Miniature Mosses Workshop

I led a workshop today at the Connecticut Outdoor & Environmental Education Association's (COEEA) annual conference. This year it was held at Quinnipiac University in Hamden, Connecticut. The weather was good for the mosses but not so much for us humans. It was a cloudy day with a cold drizzling rain. But we braved the weather to hang out with our little photosynthetic pals. The workshop was an hour long so I talked fast, but we only went over how to recognize five moss species. I did have time to expound on other cool aspects of moss biology, such as dessication tolerance and how mosses both breathe and drink through their "skin" (aka. epidermis).

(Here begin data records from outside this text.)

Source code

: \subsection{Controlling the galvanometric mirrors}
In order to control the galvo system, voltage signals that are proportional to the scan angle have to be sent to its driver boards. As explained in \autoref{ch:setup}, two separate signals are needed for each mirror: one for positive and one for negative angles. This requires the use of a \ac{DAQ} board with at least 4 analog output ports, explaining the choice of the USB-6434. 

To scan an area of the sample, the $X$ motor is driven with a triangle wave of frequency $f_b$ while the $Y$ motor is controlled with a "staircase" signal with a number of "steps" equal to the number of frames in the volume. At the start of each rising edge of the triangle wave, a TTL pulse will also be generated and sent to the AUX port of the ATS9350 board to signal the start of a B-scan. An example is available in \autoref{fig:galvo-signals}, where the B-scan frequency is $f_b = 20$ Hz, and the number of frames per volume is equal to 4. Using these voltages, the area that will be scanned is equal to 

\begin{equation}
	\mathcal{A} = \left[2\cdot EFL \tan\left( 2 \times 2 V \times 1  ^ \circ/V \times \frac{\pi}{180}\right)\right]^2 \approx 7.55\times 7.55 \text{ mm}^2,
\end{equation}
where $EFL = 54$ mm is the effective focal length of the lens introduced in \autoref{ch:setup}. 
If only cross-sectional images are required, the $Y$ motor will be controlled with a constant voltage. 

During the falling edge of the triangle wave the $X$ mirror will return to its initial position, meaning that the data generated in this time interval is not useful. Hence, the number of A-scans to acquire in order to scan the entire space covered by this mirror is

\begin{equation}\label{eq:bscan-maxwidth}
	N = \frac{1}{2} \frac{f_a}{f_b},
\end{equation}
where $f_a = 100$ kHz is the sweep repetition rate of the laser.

An unexpected note is that hand lenses that I brought were quite the hit. They are 10X plastic hand lenses that I ordered from the online supply store Science Stuff. (Click here for a link to their webpage.) Each plastic lens has a magnification of 5X and they sell 1, 2, and 3 lens versions with total magnifications of 5X, 10X and 15X respectively. I chose the 10X lenses because I was worried that there would only be a small area in focus with the higher magnification ones and that looking through 3 layers of plastic might cause a distorted view at the edges. (Check out my earlier post on glass hand lenses.)

Overall I think that the workshop was a success. I had a lot of fun and I think that the workshop participants had a good time too. If any of the participants have any comments or critiques for the workshop, feel free to add a note using the comments section on this blog or drop me an email. It would be great to hear feedback from all of you. Happy Mossing!

The Common Names of Atrichum

Mosses in the genus Atrichum have a couple of common names, as many plants do. One name is the smoothcap moss. As I mentioned in last week's post, this name describes the lack of hairs on the calyptra of Atrichum, which is contrast to the hairy calyptra of Polytrichum (the hairy capped moss).

The other common name for Atrichum mosses is the catherinea moss. Originally the genus name for this moss was Catherinea. This name was given to these mosses in honor of Catherine II, who was the Empress of Russia from 1762 to 1796. Historically botanists named plants in honor of their wealthy patrons who funded their research. This genus was named by the German botanist Jakob Friedrich Ehrhart. He was a student of Linnaeus, the famous scientist who came up with the system of binomial nomenclature (Genus species).